#' Test for differential abundance: method 'censcyt-DA-censored-GLMM'
#'
#' Calculate tests for differential abundance of cell populations using method
#' 'censcyt-DA-censored-GLMM'
#'
#' Calculates tests for differential abundance of clusters, using generalized linear mixed
#' models (GLMMs) where a covariate is subject to right censoring.
#'
#'
#'
#' @param formula Model formula object, see \code{\link[diffcyt]{testDA_GLMM}} and for more
#' details \code{\link[diffcyt]{createFormula}}. Be aware of the special format required
#' for the censored covariate: instead of just the covariate name (e.g. 'X') the
#' columnname of the data being an event indicator (e.g. 'I', with 'I' = 1 if
#' 'X' is observed and 'I' = 0 if 'X' is censored, ) needs to specified as well.
#' The notation in the formula is then 'Surv(X,I)'.
#'
#' @param mi_reps number of imputations in multiple imputation. default = 10.
#'
#' @param imputation_method which method should be used in the imputation step.

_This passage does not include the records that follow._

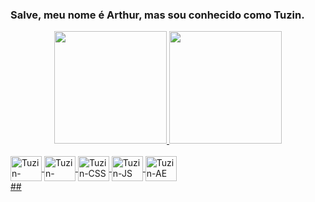 ### Salve, meu nome é Arthur, mas sou conhecido como Tuzin.

<!--
**arthursiimoes/arthursiimoes** is a ✨ _special_ ✨ repository because its `README.md` (this file) appears on your GitHub profile.

Here are some ideas to get you started:

- 🔭 I’m currently working on ...
- 🌱 I’m currently learning ...
- 👯 I’m looking to collaborate on ...
- 🤔 I’m looking for help with ...
- 💬 Ask me about ...
- 📫 How to reach me: ...
- 😄 Pronouns: ...
- ⚡ Fun fact: ...
-->

<div align="center">
  <a href="https://github.com/arthursiimoes">
  <img height="180em" src="https://github-readme-stats.vercel.app/api?username=arthursiimoes&show_icons=true&theme=dark&include_all_commits=true&count_private=true"/>
  <img height="180em" src="https://github-readme-stats.vercel.app/api/top-langs/?username=arthursiimoes&layout=compact&langs_count=7&theme=dark"/>
</div>
<div style="display: inline_block"><br>
  <img align="center" alt="Tuzin-NodeJS" height="40" width="50" img src="https://cdn.jsdelivr.net/gh/devicons/devicon/icons/nodejs/nodejs-original.svg" />
  <img align="center" alt="Tuzin-Python" height="40" width="50" img src="https://cdn.jsdelivr.net/gh/devicons/devicon/icons/python/python-original.svg" />
  <img align="center" alt="Tuzin-CSS" height="40" width="50" img src="https://cdn.jsdelivr.net/gh/devicons/devicon/icons/css3/css3-original.svg" />
  <img align="center" alt="Tuzin-JS" height="40" width="50" img src="https://cdn.jsdelivr.net/gh/devicons/devicon/icons/javascript/javascript-original.svg" />
  <img align="center" alt="Tuzin-AE" height="40" width="50" img src="https://cdn.jsdelivr.net/gh/devicons/devicon/icons/aftereffects/aftereffects-original.svg" />
  </div>
  ##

One of
#' 'km','km_exp','km_wei','km_os', 'rs', 'mrl', 'cc', 'pmm'. See details. default = 'km'.
#'
#' @param BPPARAM specify parallelization option as one of
#' \code{\link{BiocParallelParam}} if 'BiocParallel' is available
#' otherwise no parallelization.
#' e.g. \code{\link[BiocParallel]{MulticoreParam-class}}(workers=2) for parallelization
#' with two cores. Default is \code{\link[BiocParallel]{SerialParam-class}}()
#' (no parallelization).
#'
#' @param verbose Logical.
#'
#' @inheritParams diffcyt::testDA_GLMM
#'
#' @inherit diffcyt::testDA_GLMM return
#'
#' @details
#' The same underlying testing as described in \code{\link[diffcyt]{testDA_GLMM}} is
#' applied here. The main difference is that multiple imputation is used to
#' handle a censored covariate. In short, multiple imputation consists of three
#' steps: imputation, analysis and pooling. In the imputation step multiple complete
#' data sets are generated by imputation. The imputed data is then analysed in
#' the second step and the results are combined in the third step. See also \code{\link[mice]{pool}}.
#' The imputation in the first step is specific for censored data in contrast to
#' the 'normal' use of multiple imputation where data is missing.
#' Alternatively the samples with censored data can be removed (complete case analysis)
#' or the censored values can be treated as missing (predictive mean matching).
#'
#' Possible imputation methods in argument 'imputation_method' are:
#' \describe{
#' \item{'km'}{Kaplan Meier imputation is similar to 'rs' (Risk set imputation)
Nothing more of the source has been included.